What works best here is its ability to move from spectacle to private pain without losing clarity. Holiday is at their best when they shrink apocalypse down to the size of a few wounded people in a truck. This book has demons, armor, divine power, and supervillains named Hypnotion and the Simpleton, all set inside a city that has become the last stand between heaven and hell. But it also has a man in a truck with two people he loves, trying to outrun a place that has become a spiritual trap. That’s the novel’s trick: it pivots from mythic stakes to intimate pain without losing the thread. Early on, Holiday gives Carnage Coast a pulp-comic introduction: “The city of Carnage Coast. Home to the worst of the worst.” It tells you right away that he is building in bold strokes, but the book’s center remains Travis and the people trying to hold him together.
Worldbuilding is probably the novel’s strongest element. Carnage Coast doesn’t feel like a generic comic-book backdrop. It has its own rules, theology, weather, criminal ecosystem, and psychological pressure. Holiday mixes spiritual warfare, noir-city corruption, vigilante action, and relationship drama into one setting that feels coherent because everybody in it is responding to the same central fact: this city is cursed, watched, contested, and always one bad turn from collapse. The book’s mythology comes in bold strokes, but it still feels specific. The wager between God and Luc, the idea of chosen champions, the connection between faith and power, and the notion that even hope can become a kind of burden are all clearly laid out and then folded into the action.
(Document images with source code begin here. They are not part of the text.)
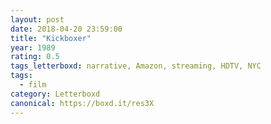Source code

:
 ```yaml
---
layout: post 
date: 2018-04-20 23:59:00
title: "Kickboxer"
year: 1989
rating: 0.5
tags_letterboxd: narrative, Amazon, streaming, HDTV, NYC
tags:
  - film
category: Letterboxd
canonical: https://boxd.it/res3X
---
```

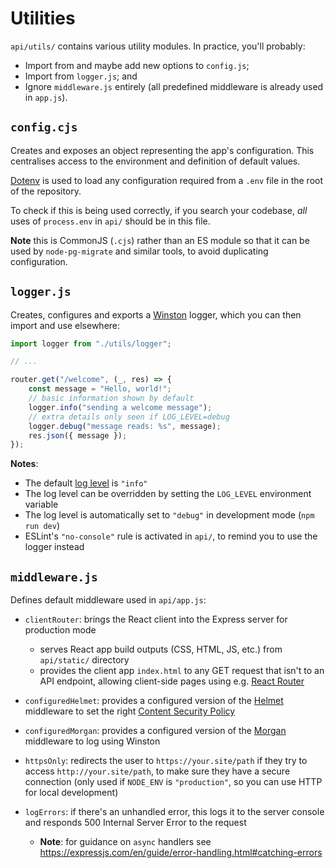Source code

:# Utilities

`api/utils/` contains various utility modules. In practice, you'll probably:

- Import from and maybe add new options to `config.js`;
- Import from `logger.js`; and
- Ignore `middleware.js` entirely (all predefined middleware is already used in `app.js`).

## `config.cjs`

Creates and exposes an object representing the app's configuration. This centralises access to the environment and definition of default values.

[Dotenv] is used to load any configuration required from a `.env` file in the root of the repository.

To check if this is being used correctly, if you search your codebase, _all_ uses of `process.env` in `api/` should be in this file.

**Note** this is CommonJS (`.cjs`) rather than an ES module so that it can be used by `node-pg-migrate` and similar tools, to avoid duplicating configuration.

## `logger.js`

Creates, configures and exports a [Winston] logger, which you can then import and use elsewhere:

```js
import logger from "./utils/logger";

// ...

router.get("/welcome", (_, res) => {
	const message = "Hello, world!";
	// basic information shown by default
	logger.info("sending a welcome message");
	// extra details only seen if LOG_LEVEL=debug
	logger.debug("message reads: %s", message);
	res.json({ message });
});
```

**Notes**:

- The default [log level] is `"info"`
- The log level can be overridden by setting the `LOG_LEVEL` environment variable
- The log level is automatically set to `"debug"` in development mode (`npm run dev`)
- ESLint's `"no-console"` rule is activated in `api/`, to remind you to use the logger instead

## `middleware.js`

Defines default middleware used in `api/app.js`:

- `clientRouter`: brings the React client into the Express server for production mode
  - serves React app build outputs (CSS, HTML, JS, etc.) from `api/static/` directory
  - provides the client app `index.html` to any GET request that isn't to an API endpoint, allowing client-side pages using e.g. [React Router]
- `configuredHelmet`: provides a configured version of the [Helmet] middleware to set the right [Content Security Policy]
- `configuredMorgan`: provides a configured version of the [Morgan] middleware to log using Winston
- `httpsOnly`: redirects the user to `https://your.site/path` if they try to access `http://your.site/path`, to make sure they have a secure connection (only used if `NODE_ENV` is `"production"`, so you can use HTTP for local development)
- `logErrors`: if there's an unhandled error, this logs it to the server console and responds 500 Internal Server Error to the request

  - **Note**: for guidance on `async` handlers see https://expressjs.com/en/guide/error-handling.html#catching-errors

  [Content Security Policy]: https://github.com/textbook/starter-kit/wiki/Content-Security-Policy
  [Dotenv]: https://github.com/textbook/starter-kit/wiki/Dotenv
  [Helmet]: https://helmetjs.github.io/
  [log level]: https://www.npmjs.com/package/winston#logging-levels
  [Morgan]: https://github.com/expressjs/morgan
  [React Router]: https://reactrouter.com/web
  [Winston]: https://github.com/winstonjs/winston
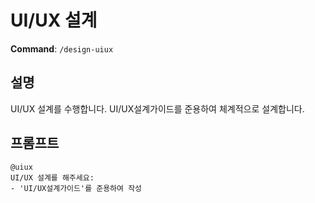 # UI/UX 설계

**Command**: `/design-uiux`

## 설명
UI/UX 설계를 수행합니다. UI/UX설계가이드를 준용하여 체계적으로 설계합니다.

## 프롬프트
```
@uiux 
UI/UX 설계를 해주세요:
- 'UI/UX설계가이드'를 준용하여 작성
```
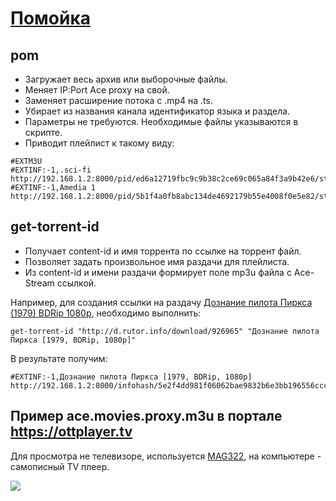 # [Помойка](http://f27uk3gyl2gfu4z36eifv4ob73w6xgrcms4w4vdxzcsxsobgc766ityd.onion/trash/ttv-list/)
## pom
- Загружает весь архив или выборочные файлы.
- Меняет IP:Port Ace proxy на свой.
- Заменяет расширение потока с .mp4 на .ts.
- Убирает из названия канала идентификатор языка и раздела.
- Параметры не требуются. Необходимые файлы указываются в скрипте.
- Приводит плейлист к такому виду:
```
#EXTM3U
#EXTINF:-1,.sci-fi
http://192.168.1.2:8000/pid/ed6a12719fbc9c9b38c2ce69c065a84f3a9b42e6/stream.ts
#EXTINF:-1,Amedia 1
http://192.168.1.2:8000/pid/5b1f4a0fb8abc134de4692179b55e4008f0e5e82/stream.ts
```
## get-torrent-id 
- Получает content-id и имя торрента по ссылке на торрент файл.
- Позволяет задать произвольное имя раздачи для плейлиста.
- Из content-id и имени раздачи формирует поле mp3u файла с Ace-Stream ссылкой.

Например, для создания ссылки на раздачу [Дознание пилота Пиркса (1979) BDRip 1080p](http://rutor.info/torrent/926965/doznanie-pilota-pirksa-1979-bdrip-1080p-ot-megapeer-d-ger-transfer), необходимо выполнить:
```
get-torrent-id "http://d.rutor.info/download/926965" "Дознание пилота Пиркса [1979, BDRip, 1080p]"
```
В результате получим:
```
#EXTINF:-1,Дознание пилота Пиркса [1979, BDRip, 1080p]
http://192.168.1.2:8000/infohash/5e2f4dd981f06062bae9832b6e3bb196556ccc6f/0/stream.mp4
```

## Пример ace.movies.proxy.m3u в портале https://ottplayer.tv

Для просмотра не телевизоре, используется [MAG322](https://www.infomir.eu/rus/products/archive/mag322/), на компьютере - самописный TV плеер.

[![](https://i5.imageban.ru/out/2023/06/08/206c314f21153802fca14902d2ac2858.png)](https://i.ibb.co/kDfLzTT/OTTPlayer.png)
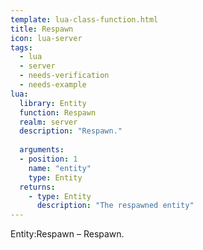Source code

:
 ```yaml
---
template: lua-class-function.html
title: Respawn
icon: lua-server
tags:
  - lua
  - server
  - needs-verification
  - needs-example
lua:
  library: Entity
  function: Respawn
  realm: server
  description: "Respawn."
  
  arguments:
  - position: 1
    name: "entity"
    type: Entity
  returns:
    - type: Entity
      description: "The respawned entity"
---
```


<div class="lua__search__keywords">
Entity:Respawn &#x2013; Respawn.
</div>
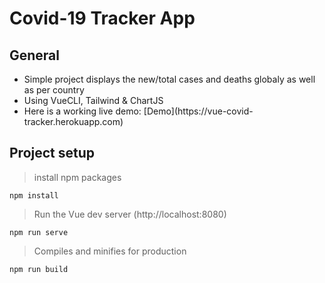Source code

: # Covid-19 Tracker App

## General
<ul>
 <li>Simple project displays the new/total cases and deaths globaly as well as per country </li> 
 <li>Using VueCLI, Tailwind & ChartJS </li>
 <li>Here is a working live demo: [Demo](https://vue-covid-tracker.herokuapp.com) </li>
</ul>

## Project setup
> install npm packages
```
npm install
```

> Run the Vue dev server (http://localhost:8080)
```
npm run serve
```

> Compiles and minifies for production
```
npm run build
```
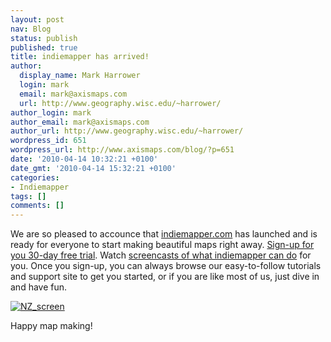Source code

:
 ```yaml
---
layout: post
nav: Blog
status: publish
published: true
title: indiemapper has arrived!
author:
  display_name: Mark Harrower
  login: mark
  email: mark@axismaps.com
  url: http://www.geography.wisc.edu/~harrower/
author_login: mark
author_email: mark@axismaps.com
author_url: http://www.geography.wisc.edu/~harrower/
wordpress_id: 651
wordpress_url: http://www.axismaps.com/blog/?p=651
date: '2010-04-14 10:32:21 +0100'
date_gmt: '2010-04-14 15:32:21 +0100'
categories:
- Indiemapper
tags: []
comments: []
---
```

<p>We are so pleased to accounce that <a href="http://indiemapper.com" target="_blank">indiemapper.com</a> has launched and is ready for everyone to start making beautiful maps right away. <a href="http://indiemapper.com/pricing.php" target="_blank">Sign-up for you 30-day free trial</a>. Watch <a href="http://indiemapper.com/about.php" target="_blank">screencasts of what indiemapper can do</a> for you. Once you sign-up, you can always browse our easy-to-follow tutorials and support site to get you started, or if you are like most of us, just dive in and have fun.</p>
<p><a href="http://indiemapper.com"><img class="aligncenter size-full wp-image-658" title="NZ_screen" src="{{ site.baseurl }}/media/posts/2010/04/NZ_screen.jpg" alt="NZ_screen" /></a></p>
<p>Happy map making!</p>
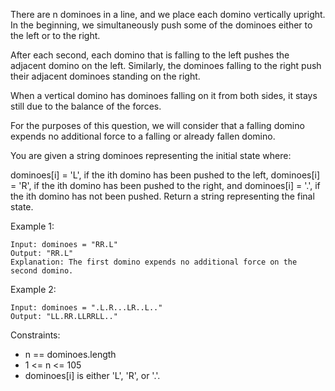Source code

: There are n dominoes in a line, and we place each domino vertically upright. In the beginning, we simultaneously push some of the dominoes either to the left or to the right.

After each second, each domino that is falling to the left pushes the adjacent domino on the left. Similarly, the dominoes falling to the right push their adjacent dominoes standing on the right.

When a vertical domino has dominoes falling on it from both sides, it stays still due to the balance of the forces.

For the purposes of this question, we will consider that a falling domino expends no additional force to a falling or already fallen domino.

You are given a string dominoes representing the initial state where:

dominoes[i] = 'L', if the ith domino has been pushed to the left,
dominoes[i] = 'R', if the ith domino has been pushed to the right, and
dominoes[i] = '.', if the ith domino has not been pushed.
Return a string representing the final state.

Example 1:

```
Input: dominoes = "RR.L"
Output: "RR.L"
Explanation: The first domino expends no additional force on the second domino.
```

Example 2:

```
Input: dominoes = ".L.R...LR..L.."
Output: "LL.RR.LLRRLL.."
```

Constraints:

- n == dominoes.length
- 1 <= n <= 105
- dominoes[i] is either 'L', 'R', or '.'.
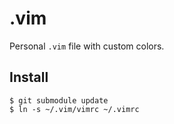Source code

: .vim
====

Personal `.vim` file with custom colors.

Install
-------

```
$ git submodule update
$ ln -s ~/.vim/vimrc ~/.vimrc
```
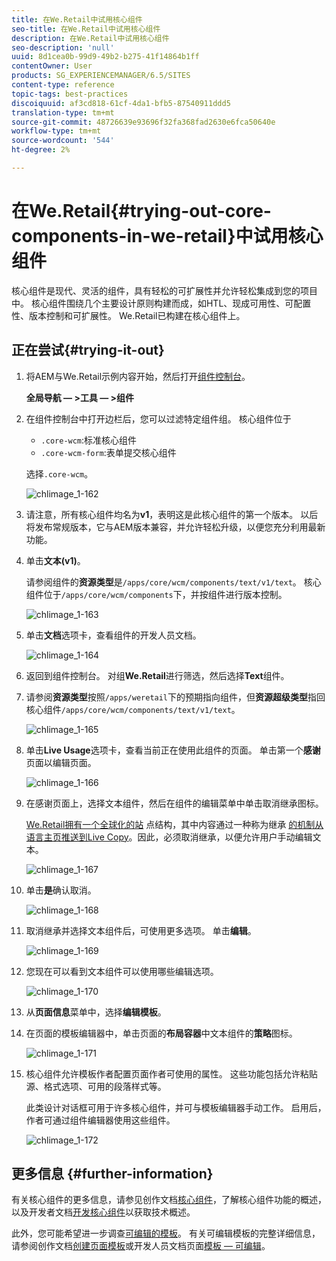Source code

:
 ```yaml
---
title: 在We.Retail中试用核心组件
seo-title: 在We.Retail中试用核心组件
description: 在We.Retail中试用核心组件
seo-description: 'null'
uuid: 8d1cea0b-99d9-49b2-b275-41f14864b1ff
contentOwner: User
products: SG_EXPERIENCEMANAGER/6.5/SITES
content-type: reference
topic-tags: best-practices
discoiquuid: af3cd818-61cf-4da1-bfb5-87540911ddd5
translation-type: tm+mt
source-git-commit: 48726639e93696f32fa368fad2630e6fca50640e
workflow-type: tm+mt
source-wordcount: '544'
ht-degree: 2%

---
```



# 在We.Retail{#trying-out-core-components-in-we-retail}中试用核心组件

核心组件是现代、灵活的组件，具有轻松的可扩展性并允许轻松集成到您的项目中。 核心组件围绕几个主要设计原则构建而成，如HTL、现成可用性、可配置性、版本控制和可扩展性。 We.Retail已构建在核心组件上。

## 正在尝试{#trying-it-out}

1. 将AEM与We.Retail示例内容开始，然后打开[组件控制台](/help/sites-authoring/default-components-console.md)。

   **全局导航 — >工具 — >组件**

1. 在组件控制台中打开边栏后，您可以过滤特定组件组。 核心组件位于

   * `.core-wcm`:标准核心组件
   * `.core-wcm-form`:表单提交核心组件

   选择`.core-wcm`。

   ![chlimage_1-162](assets/chlimage_1-162.png)

1. 请注意，所有核心组件均名为&#x200B;**v1**，表明这是此核心组件的第一个版本。 以后将发布常规版本，它与AEM版本兼容，并允许轻松升级，以便您充分利用最新功能。
1. 单击&#x200B;**文本(v1)**。

   请参阅组件的&#x200B;**资源类型**&#x200B;是`/apps/core/wcm/components/text/v1/text`。 核心组件位于`/apps/core/wcm/components`下，并按组件进行版本控制。

   ![chlimage_1-163](assets/chlimage_1-163.png)

1. 单击&#x200B;**文档**&#x200B;选项卡，查看组件的开发人员文档。

   ![chlimage_1-164](assets/chlimage_1-164.png)

1. 返回到组件控制台。 对组&#x200B;**We.Retail**&#x200B;进行筛选，然后选择&#x200B;**Text**&#x200B;组件。
1. 请参阅&#x200B;**资源类型**&#x200B;按照`/apps/weretail`下的预期指向组件，但&#x200B;**资源超级类型**&#x200B;指回核心组件`/apps/core/wcm/components/text/v1/text`。

   ![chlimage_1-165](assets/chlimage_1-165.png)

1. 单击&#x200B;**Live Usage**&#x200B;选项卡，查看当前正在使用此组件的页面。 单击第一个&#x200B;**感谢**&#x200B;页面以编辑页面。

   ![chlimage_1-166](assets/chlimage_1-166.png)

1. 在感谢页面上，选择文本组件，然后在组件的编辑菜单中单击取消继承图标。

   [We.Retail拥有一个全球化的站](/help/sites-developing/we-retail-globalized-site-structure.md) 点结构，其中内容通过一种称为继承 [的机制从语言主页推送到Live Copy](/help/sites-administering/msm.md)。因此，必须取消继承，以便允许用户手动编辑文本。

   ![chlimage_1-167](assets/chlimage_1-167.png)

1. 单击&#x200B;**是**&#x200B;确认取消。

   ![chlimage_1-168](assets/chlimage_1-168.png)

1. 取消继承并选择文本组件后，可使用更多选项。 单击**编辑**。

   ![chlimage_1-169](assets/chlimage_1-169.png)

1. 您现在可以看到文本组件可以使用哪些编辑选项。

   ![chlimage_1-170](assets/chlimage_1-170.png)

1. 从&#x200B;**页面信息**&#x200B;菜单中，选择&#x200B;**编辑模板**。
1. 在页面的模板编辑器中，单击页面的&#x200B;**布局容器**&#x200B;中文本组件的&#x200B;**策略**&#x200B;图标。

   ![chlimage_1-171](assets/chlimage_1-171.png)

1. 核心组件允许模板作者配置页面作者可使用的属性。 这些功能包括允许粘贴源、格式选项、可用的段落样式等。

   此类设计对话框可用于许多核心组件，并可与模板编辑器手动工作。 启用后，作者可通过组件编辑器使用这些组件。

   ![chlimage_1-172](assets/chlimage_1-172.png)

## 更多信息 {#further-information}

有关核心组件的更多信息，请参见创作文档[核心组件](https://docs.adobe.com/content/help/zh-Hans/experience-manager-core-components/using/introduction.html)，了解核心组件功能的概述，以及开发者文档[开发核心组件](https://helpx.adobe.com/experience-manager/core-components/using/developing.html)以获取技术概述。

此外，您可能希望进一步调查[可编辑的模板](/help/sites-developing/we-retail-editable-templates.md)。 有关可编辑模板的完整详细信息，请参阅创作文档[创建页面模板](/help/sites-authoring/templates.md)或开发人员文档页面[模板 — 可编辑](/help/sites-developing/page-templates-editable.md)。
Holiday writes action with real momentum. The early bank siege has a proper comic-book snap, and the powers rarely feel interchangeable. Grenade, Rainstorm, the Pink Jaguar, Diversion, Hypnotion, and the Iron Warrior all fight in ways that reflect who they are, which matters in a story this crowded. The action scenes are visual and easy to follow, but they’re also laced with character tension. Even when people are trading blows, they’re usually also arguing about duty, trust, ego, failure, or who gets to claim the city. That gives the fights some actual weight instead of making them feel like filler between revelations.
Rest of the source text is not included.